Indian doctor Mohd Haneef, who was exonerated of terror charges in connection with the failed UK car bombings, has expressed hope that the Australian government would compensate him for the damages caused to him as he was "wrongly" implicated in the case.
"I would be very grateful if they look into this aspect, some of the damages that authorities have done to me previously. I'm very hopeful of this," he said replying to a question on whether he would seek compensation from the Australian government.
In a legal victory for Haneef, the Federal Court on Friday upheld a decision to reinstate the work visa of the Indian doctor.
New Labour Immigration Minister Chris Evans has said Haneef was entitled to return to work after the court verdict.
Haneef said the Federal Court's decision had proved that his detention was wrong.

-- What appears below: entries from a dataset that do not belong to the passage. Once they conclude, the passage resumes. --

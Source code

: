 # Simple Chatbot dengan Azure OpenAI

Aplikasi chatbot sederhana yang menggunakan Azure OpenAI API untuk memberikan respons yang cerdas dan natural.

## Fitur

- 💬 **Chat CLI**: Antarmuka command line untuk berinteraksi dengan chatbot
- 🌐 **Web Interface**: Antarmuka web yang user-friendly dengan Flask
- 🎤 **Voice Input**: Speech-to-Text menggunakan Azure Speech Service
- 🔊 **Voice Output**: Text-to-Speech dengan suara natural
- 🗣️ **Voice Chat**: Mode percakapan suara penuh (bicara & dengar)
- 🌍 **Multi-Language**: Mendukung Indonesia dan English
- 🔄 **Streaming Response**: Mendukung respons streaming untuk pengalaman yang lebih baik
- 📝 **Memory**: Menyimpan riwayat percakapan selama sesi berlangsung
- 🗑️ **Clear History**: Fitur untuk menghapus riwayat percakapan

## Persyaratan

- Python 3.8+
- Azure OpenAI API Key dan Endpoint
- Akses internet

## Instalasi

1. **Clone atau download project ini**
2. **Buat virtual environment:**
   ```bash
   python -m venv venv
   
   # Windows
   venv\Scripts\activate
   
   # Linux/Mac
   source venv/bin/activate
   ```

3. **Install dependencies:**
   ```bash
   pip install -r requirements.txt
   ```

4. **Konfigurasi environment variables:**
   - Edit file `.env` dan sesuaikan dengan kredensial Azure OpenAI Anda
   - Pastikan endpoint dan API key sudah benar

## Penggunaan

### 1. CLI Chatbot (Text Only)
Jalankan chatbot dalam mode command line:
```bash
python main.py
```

"The things that have come up later... That they had kept me in custody for no reason, that's wrong," he was quoted as saying by The Age newspaper. "Then they charged me, there is no basis for that."
On Monday, Haneef said he needed reassurance from authorities that he and his family would be safe in Australia before he can consider returning to the country.
He said he wanted to return to Australia to continue his medical training.
However, Haneef said his wife Firdous was reluctant to accompany him to Australia with their newborn baby because "of the trauma which I have undergone throughout this ordeal".
Haneef's visa was cancelled by the former Howard government on character grounds.